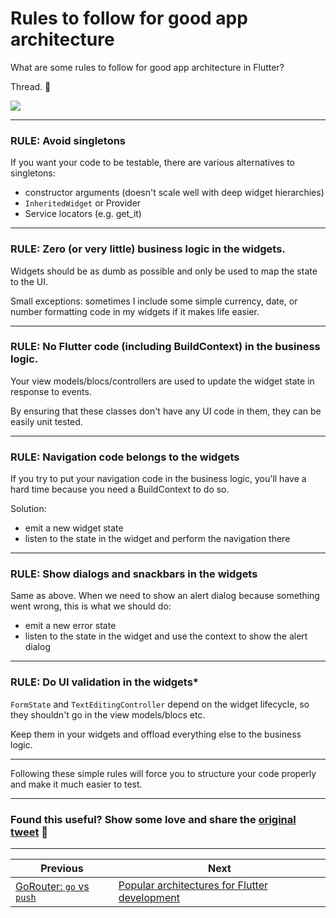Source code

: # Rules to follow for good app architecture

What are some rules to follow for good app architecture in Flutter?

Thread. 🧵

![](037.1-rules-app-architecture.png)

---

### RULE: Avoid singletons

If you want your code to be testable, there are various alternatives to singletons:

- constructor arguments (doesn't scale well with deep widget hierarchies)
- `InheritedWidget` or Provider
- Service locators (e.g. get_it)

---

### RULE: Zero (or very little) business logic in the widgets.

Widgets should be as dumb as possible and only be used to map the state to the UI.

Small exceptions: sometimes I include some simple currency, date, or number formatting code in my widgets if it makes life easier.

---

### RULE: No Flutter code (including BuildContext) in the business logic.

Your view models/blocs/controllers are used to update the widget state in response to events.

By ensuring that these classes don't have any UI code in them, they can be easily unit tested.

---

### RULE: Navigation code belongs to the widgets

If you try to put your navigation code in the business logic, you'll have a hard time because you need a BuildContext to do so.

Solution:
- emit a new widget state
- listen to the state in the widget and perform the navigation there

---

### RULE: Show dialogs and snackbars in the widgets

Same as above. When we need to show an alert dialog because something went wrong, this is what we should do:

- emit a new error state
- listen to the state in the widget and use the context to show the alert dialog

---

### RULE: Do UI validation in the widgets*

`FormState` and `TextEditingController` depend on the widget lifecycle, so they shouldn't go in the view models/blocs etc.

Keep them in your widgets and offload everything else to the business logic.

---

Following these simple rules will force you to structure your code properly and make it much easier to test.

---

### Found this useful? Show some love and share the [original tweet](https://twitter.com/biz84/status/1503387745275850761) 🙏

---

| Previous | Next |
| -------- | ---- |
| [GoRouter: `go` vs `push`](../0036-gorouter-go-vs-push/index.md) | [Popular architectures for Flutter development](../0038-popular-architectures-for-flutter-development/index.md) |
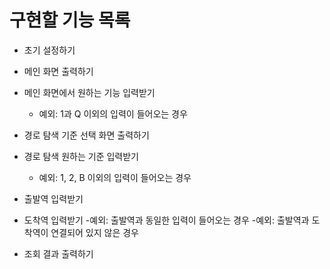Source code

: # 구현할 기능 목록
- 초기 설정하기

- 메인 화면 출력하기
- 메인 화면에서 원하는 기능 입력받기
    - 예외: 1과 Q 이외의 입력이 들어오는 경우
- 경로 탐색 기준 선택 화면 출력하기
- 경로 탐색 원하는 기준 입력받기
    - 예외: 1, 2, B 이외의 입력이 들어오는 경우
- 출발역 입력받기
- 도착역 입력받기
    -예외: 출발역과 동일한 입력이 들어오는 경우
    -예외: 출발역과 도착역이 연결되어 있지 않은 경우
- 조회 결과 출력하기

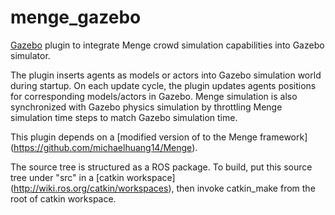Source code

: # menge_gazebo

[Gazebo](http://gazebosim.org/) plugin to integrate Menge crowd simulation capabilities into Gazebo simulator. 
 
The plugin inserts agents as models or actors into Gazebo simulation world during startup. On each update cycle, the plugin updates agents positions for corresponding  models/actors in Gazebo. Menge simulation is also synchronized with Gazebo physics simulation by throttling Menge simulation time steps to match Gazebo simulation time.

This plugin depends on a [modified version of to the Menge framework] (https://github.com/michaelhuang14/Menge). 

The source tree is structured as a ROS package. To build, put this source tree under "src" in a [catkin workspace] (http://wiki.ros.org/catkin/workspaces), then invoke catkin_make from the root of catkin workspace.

* _Try it_
Every line above that includes the word "need" must appear in the answer.

* _Result for this exercise_
If you try to put your navigation code in the business logic, you'll have a hard time because you need a BuildContext to do so.
Same as above. When we need to show an alert dialog because something went wrong, this is what we should do:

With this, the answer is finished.